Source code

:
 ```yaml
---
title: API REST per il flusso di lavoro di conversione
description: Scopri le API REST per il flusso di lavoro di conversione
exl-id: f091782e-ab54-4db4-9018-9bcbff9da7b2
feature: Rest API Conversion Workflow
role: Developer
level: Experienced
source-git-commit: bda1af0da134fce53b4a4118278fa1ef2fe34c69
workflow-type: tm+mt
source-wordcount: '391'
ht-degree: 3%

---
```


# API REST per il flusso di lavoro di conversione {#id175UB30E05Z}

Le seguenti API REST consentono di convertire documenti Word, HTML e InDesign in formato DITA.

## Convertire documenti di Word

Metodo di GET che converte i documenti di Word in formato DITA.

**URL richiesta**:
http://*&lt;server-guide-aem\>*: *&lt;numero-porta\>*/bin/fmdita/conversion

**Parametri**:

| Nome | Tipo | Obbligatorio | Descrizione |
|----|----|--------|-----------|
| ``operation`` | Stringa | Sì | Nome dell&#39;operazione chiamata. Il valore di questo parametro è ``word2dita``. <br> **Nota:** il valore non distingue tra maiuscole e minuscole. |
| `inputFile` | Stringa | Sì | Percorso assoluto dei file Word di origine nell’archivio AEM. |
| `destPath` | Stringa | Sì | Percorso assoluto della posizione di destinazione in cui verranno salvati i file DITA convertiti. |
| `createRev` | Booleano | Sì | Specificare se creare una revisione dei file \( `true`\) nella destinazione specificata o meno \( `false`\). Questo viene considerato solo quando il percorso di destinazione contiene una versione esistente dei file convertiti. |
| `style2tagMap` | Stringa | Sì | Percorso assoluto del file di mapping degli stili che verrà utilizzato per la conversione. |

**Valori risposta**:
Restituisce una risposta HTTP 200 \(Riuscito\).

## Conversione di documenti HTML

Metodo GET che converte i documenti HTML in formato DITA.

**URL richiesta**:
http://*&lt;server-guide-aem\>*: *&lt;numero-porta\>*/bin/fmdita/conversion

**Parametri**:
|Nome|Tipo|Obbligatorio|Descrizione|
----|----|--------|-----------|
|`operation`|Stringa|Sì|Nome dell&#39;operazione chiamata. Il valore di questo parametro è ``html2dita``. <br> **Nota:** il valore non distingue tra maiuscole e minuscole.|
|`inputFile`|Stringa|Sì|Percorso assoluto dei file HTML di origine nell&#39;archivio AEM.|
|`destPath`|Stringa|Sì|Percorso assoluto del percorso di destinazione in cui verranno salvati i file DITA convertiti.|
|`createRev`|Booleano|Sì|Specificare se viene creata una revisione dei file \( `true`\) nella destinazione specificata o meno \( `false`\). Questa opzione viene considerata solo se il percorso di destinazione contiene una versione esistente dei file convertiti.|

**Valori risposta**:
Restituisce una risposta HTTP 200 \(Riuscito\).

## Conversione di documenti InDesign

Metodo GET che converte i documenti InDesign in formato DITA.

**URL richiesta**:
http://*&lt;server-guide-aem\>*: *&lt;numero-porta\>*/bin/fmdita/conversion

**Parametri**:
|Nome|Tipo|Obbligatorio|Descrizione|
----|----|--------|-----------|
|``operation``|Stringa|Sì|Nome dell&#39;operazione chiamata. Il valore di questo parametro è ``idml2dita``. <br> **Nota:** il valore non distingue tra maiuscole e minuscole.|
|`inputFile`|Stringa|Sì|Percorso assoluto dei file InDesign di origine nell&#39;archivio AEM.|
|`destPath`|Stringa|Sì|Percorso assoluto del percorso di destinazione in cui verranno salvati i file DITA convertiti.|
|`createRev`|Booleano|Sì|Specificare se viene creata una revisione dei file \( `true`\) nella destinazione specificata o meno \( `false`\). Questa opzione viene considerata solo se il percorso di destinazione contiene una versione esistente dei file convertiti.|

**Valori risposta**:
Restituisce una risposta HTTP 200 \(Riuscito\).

** WHAT THIS TASK INVOLVES **
Whenever the string "flusso" shows up in a line of the entries, copy that line.

** SOLVED EXERCISE **
title: API REST per il flusso di lavoro di conversione
description: Scopri le API REST per il flusso di lavoro di conversione
# API REST per il flusso di lavoro di conversione {#id175UB30E05Z}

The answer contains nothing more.